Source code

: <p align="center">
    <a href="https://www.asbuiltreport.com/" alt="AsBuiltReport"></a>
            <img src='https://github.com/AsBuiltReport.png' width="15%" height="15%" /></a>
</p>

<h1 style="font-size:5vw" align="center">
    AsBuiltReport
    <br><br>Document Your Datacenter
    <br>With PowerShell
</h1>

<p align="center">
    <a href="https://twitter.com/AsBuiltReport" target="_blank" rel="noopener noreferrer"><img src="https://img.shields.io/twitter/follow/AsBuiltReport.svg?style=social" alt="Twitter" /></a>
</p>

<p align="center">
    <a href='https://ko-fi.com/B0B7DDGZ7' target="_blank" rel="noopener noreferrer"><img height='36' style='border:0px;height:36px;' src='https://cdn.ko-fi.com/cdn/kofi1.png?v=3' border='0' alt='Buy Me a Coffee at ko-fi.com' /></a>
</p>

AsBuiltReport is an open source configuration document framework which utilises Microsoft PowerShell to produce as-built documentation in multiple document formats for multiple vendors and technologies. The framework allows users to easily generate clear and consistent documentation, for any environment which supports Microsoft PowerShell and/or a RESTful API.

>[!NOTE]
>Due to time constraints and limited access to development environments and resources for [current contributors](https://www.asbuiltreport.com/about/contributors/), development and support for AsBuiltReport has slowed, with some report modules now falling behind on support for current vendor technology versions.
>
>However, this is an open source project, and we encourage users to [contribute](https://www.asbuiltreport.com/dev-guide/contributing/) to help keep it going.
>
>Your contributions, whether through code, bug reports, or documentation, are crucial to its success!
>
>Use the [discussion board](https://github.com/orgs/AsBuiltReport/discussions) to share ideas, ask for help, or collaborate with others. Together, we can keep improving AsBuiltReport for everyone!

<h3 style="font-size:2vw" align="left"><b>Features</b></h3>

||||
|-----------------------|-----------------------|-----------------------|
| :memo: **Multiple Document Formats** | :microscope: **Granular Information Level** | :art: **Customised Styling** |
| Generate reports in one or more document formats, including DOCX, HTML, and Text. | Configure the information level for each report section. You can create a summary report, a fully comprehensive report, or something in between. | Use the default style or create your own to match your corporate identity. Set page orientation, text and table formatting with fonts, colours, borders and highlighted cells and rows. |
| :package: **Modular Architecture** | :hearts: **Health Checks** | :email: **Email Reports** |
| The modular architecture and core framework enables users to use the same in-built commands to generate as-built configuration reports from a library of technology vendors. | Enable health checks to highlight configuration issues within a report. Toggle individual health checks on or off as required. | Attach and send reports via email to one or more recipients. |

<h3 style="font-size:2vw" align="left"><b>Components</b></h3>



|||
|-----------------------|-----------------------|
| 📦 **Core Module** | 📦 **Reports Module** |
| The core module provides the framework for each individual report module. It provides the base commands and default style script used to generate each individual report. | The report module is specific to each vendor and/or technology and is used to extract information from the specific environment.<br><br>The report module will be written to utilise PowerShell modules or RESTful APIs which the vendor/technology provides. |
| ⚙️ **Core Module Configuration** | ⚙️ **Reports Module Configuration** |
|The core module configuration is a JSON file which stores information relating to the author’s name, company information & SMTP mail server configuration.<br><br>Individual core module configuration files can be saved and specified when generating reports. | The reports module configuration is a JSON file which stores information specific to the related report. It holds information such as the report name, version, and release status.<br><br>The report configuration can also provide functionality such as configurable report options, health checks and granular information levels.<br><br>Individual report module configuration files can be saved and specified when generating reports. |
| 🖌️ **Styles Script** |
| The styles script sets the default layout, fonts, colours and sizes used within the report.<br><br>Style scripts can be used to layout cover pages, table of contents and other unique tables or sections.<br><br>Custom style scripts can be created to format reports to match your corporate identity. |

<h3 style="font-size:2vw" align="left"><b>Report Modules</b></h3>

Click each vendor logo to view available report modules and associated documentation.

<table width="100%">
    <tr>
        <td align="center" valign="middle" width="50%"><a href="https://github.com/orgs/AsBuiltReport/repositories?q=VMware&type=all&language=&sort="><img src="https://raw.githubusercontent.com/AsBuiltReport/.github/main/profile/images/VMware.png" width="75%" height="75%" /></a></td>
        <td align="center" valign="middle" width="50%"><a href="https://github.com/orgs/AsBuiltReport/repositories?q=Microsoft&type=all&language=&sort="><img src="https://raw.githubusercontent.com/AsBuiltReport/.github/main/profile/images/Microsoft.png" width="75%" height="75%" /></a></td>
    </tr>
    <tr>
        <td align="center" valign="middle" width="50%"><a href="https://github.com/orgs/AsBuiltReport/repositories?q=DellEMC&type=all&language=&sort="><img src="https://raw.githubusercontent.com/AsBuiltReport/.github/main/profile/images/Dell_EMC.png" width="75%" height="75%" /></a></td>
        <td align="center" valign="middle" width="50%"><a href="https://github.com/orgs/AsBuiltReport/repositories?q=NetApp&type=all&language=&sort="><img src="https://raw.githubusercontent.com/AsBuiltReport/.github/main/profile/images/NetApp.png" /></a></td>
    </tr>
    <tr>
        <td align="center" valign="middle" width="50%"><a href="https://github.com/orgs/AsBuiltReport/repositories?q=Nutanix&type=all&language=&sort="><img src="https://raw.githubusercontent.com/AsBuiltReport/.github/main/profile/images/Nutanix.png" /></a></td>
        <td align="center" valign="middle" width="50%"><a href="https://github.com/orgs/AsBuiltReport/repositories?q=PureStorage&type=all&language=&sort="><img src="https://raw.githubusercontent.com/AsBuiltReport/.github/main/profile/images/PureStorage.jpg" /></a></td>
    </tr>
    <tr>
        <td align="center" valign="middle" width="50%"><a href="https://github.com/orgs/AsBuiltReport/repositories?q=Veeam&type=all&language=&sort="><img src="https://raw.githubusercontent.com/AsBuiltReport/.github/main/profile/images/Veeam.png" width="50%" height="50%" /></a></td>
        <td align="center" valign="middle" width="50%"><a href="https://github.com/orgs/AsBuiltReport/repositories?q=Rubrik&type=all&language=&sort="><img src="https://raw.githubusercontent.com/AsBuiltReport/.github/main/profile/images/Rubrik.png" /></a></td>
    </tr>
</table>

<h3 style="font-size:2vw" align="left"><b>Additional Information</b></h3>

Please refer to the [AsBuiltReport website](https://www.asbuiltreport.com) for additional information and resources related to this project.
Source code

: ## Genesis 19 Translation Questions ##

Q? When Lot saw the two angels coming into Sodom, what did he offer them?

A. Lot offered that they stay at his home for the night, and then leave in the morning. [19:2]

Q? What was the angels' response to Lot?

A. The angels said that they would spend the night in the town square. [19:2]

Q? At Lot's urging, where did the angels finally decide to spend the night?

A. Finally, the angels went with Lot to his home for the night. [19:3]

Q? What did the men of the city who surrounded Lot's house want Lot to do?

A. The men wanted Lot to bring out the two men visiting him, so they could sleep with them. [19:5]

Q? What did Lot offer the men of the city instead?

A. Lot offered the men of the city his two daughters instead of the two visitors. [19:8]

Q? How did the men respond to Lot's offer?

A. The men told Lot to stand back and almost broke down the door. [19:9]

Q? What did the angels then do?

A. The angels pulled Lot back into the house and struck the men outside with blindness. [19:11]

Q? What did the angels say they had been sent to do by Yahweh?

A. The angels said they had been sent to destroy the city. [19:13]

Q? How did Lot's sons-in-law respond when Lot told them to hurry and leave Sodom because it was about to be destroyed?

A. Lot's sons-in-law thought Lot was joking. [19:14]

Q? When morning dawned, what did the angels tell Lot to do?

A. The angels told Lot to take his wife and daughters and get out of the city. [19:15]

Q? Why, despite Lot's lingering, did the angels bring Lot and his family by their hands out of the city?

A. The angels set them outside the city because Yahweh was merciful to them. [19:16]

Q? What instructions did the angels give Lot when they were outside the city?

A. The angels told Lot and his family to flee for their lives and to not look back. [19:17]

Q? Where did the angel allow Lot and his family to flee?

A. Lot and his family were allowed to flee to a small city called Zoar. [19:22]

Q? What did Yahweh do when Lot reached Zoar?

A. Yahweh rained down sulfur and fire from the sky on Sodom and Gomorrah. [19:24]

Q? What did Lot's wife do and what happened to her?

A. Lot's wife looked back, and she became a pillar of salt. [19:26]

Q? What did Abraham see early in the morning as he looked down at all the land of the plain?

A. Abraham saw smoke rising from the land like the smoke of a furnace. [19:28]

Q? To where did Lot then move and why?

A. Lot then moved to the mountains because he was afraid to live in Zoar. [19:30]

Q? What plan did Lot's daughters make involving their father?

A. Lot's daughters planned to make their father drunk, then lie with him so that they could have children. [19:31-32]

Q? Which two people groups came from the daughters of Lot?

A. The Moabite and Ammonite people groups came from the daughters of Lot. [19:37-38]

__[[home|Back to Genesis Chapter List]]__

----------------------------------------

[TASK DESCRIPTION]: Lines from the top of the data above through the line with "<br><br>Document Your Datacenter", both ends included: copy them exactly, nothing more.

[WRITTEN RESPONSE]:
Source code

: <p align="center">
    <a href="https://www.asbuiltreport.com/" alt="AsBuiltReport"></a>
            <img src='https://github.com/AsBuiltReport.png' width="15%" height="15%" /></a>
</p>

<h1 style="font-size:5vw" align="center">
    AsBuiltReport
    <br><br>Document Your Datacenter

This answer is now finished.